Incumbents, of course, have the advantage, and the burden, of running on their records. In this campaign, Republicans do not go out of their way to remind voters about the vast changes in public education policy since winning control of the General Assembly in 2010. Here are some major budget and policy decisions Republicans made that have expanded, and intensified, the great debate in North Carolina over preK-12 education:
- The Read to Achieve program mandates that schools bring third graders up to grade level in reading, or students must repeat the grade. There is a wide consensus that reading by third grade makes sense. At first the legislation mandated a burdensome battery of tests, which lawmakers subsequently modified. The legislature also has offered bonuses to third-grade teachers, but not to kindergarten, first- and second-grade teachers whose work contributes to hitting the third-grade standard.
- The legislature has also instituted a scheme to grade public schools A through F. Instead of giving parents in-depth information about the quality of teachers and factors not detected by standardized tests, the grades tell more about the student composition of a school.
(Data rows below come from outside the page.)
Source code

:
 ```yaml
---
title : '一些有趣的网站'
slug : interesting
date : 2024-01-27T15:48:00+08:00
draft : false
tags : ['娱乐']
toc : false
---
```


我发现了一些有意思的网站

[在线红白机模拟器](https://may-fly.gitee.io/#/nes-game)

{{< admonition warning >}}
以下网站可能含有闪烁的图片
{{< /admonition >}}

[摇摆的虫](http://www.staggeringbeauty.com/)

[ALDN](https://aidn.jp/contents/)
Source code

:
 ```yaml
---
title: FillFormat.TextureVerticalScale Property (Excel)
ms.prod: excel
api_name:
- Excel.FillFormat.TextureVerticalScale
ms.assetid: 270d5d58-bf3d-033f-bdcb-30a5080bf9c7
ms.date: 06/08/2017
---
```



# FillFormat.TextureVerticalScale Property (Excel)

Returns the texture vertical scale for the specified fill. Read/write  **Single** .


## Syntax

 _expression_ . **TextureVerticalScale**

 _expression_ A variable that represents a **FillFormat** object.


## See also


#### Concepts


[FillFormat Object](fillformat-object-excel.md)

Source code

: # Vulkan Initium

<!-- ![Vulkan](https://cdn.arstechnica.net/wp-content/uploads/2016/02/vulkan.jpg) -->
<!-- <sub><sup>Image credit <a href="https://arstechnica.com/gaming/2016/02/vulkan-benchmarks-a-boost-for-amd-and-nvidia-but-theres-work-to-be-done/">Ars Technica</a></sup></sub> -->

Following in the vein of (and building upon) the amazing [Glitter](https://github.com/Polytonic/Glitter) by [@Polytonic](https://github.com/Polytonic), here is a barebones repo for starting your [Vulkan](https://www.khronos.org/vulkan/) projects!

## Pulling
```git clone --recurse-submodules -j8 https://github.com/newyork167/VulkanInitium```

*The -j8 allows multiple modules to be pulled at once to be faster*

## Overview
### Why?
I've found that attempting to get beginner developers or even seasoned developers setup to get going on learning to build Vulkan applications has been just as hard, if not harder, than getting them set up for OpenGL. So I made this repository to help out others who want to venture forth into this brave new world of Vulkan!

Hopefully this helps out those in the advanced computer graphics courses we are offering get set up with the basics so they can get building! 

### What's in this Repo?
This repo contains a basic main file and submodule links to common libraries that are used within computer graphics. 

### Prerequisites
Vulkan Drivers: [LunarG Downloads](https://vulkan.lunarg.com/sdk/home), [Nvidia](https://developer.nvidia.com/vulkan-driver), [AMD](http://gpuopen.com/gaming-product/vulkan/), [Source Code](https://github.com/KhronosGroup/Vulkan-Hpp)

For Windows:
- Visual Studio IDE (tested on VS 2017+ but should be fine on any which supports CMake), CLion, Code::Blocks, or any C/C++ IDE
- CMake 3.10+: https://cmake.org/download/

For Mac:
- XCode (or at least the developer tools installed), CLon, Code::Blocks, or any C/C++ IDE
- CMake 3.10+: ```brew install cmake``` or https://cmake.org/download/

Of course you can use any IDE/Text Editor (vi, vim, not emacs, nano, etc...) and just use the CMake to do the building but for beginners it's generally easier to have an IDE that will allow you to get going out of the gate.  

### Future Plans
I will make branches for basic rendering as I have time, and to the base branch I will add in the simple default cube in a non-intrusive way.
Most A and B schools have a high concentration of children from affluent families; most D and F schools have clusters of children who live in poverty or near-poverty.
- Publicly funded charter schools pre-date the Republican majority, but GOP lawmakers lifted the 100-limit on the number of charters. Now the state has 167 charter schools with an increase to 180 expected in 2017-18, thus opening more slots for students to depart traditional public schools. It turns out that charter schools, in aggregate, have A and B, as well as D and F, schools, much like traditional public schools. And there is evidence that charter schools have contributed to further racial and socio-economic segregation. Eight charter schools, which receive public money, have reported having no low-income students last year. The Public School Forum describes 45 percent of North Carolina charters as “schools of privilege,’’ with enrollment of low income students at 25 percent or below.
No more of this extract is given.